PROBLEM DESCRIPTION: Provide only the number of lines below that contain the word "harvard".

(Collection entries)
Start of Block
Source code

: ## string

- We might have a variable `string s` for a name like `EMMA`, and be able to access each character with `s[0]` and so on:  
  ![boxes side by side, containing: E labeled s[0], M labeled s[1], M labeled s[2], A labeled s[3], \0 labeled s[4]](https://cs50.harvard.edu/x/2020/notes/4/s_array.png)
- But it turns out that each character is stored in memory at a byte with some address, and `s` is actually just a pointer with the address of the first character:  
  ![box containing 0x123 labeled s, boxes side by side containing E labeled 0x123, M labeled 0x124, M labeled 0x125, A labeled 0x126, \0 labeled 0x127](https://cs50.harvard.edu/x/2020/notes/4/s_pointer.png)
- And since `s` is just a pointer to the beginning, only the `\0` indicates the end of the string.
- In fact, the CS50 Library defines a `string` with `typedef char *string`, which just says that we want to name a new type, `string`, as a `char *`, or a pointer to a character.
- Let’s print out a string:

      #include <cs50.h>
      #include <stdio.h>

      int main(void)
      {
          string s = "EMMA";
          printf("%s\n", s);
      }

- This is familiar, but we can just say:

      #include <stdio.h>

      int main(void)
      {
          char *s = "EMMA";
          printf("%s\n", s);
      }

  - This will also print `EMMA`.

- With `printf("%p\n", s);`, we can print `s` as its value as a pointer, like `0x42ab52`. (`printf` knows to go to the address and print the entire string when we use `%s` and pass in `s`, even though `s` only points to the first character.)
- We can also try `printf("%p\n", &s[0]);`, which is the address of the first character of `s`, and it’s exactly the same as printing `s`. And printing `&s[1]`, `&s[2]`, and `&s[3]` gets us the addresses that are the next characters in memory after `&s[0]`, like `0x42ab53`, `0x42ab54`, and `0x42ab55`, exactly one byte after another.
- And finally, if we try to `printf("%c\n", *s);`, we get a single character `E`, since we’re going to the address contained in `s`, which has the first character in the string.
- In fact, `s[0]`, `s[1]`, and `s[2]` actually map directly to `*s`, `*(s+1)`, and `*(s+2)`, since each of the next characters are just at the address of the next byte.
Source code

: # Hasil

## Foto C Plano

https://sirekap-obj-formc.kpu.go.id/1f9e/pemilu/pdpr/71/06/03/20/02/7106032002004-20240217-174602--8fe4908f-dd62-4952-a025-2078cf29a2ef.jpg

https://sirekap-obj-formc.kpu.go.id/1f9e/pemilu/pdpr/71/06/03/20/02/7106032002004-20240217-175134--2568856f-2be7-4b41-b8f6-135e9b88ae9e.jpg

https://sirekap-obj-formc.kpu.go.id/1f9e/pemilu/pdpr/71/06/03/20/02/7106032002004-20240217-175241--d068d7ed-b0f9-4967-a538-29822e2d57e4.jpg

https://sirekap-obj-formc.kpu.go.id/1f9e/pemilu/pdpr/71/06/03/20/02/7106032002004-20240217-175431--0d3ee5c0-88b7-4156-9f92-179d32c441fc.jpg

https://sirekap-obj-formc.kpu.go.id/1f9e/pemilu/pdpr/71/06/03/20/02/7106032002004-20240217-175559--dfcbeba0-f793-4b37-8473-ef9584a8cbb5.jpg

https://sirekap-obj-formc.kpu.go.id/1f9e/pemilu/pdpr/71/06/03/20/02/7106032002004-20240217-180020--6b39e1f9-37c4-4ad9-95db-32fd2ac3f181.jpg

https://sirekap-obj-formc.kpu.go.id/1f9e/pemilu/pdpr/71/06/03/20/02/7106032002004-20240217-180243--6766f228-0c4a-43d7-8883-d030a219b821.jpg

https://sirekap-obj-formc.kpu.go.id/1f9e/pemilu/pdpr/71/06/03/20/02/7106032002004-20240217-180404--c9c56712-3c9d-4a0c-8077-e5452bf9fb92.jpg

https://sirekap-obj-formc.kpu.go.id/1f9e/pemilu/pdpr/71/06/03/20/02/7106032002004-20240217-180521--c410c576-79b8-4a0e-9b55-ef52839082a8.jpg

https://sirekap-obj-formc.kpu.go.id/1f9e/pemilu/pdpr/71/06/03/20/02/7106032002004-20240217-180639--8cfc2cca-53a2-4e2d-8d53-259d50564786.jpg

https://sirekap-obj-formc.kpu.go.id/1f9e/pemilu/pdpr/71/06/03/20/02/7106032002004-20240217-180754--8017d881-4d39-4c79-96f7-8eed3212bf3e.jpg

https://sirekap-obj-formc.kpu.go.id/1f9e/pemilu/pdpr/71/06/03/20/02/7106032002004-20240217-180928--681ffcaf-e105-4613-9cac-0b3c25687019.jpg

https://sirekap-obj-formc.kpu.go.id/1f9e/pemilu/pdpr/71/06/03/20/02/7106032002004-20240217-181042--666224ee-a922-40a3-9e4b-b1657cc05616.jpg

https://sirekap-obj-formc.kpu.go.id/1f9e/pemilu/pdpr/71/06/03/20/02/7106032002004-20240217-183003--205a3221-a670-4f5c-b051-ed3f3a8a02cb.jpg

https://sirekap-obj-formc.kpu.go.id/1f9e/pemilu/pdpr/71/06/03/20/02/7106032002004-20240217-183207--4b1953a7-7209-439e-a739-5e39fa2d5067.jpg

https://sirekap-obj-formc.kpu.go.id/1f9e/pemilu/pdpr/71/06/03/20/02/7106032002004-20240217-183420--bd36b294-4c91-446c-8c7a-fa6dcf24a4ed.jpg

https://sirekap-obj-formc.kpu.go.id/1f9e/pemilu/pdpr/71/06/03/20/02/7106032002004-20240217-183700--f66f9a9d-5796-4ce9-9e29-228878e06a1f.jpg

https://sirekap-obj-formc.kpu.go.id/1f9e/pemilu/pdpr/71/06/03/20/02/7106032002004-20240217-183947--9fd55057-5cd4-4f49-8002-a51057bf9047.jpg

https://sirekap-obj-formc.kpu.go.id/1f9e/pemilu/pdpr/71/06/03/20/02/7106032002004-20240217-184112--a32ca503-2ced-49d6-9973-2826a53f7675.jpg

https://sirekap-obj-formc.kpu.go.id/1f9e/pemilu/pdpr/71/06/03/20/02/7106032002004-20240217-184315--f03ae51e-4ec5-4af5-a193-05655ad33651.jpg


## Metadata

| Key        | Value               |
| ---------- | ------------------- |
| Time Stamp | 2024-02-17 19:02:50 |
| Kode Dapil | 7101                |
End of Block
ANSWER AREA: 2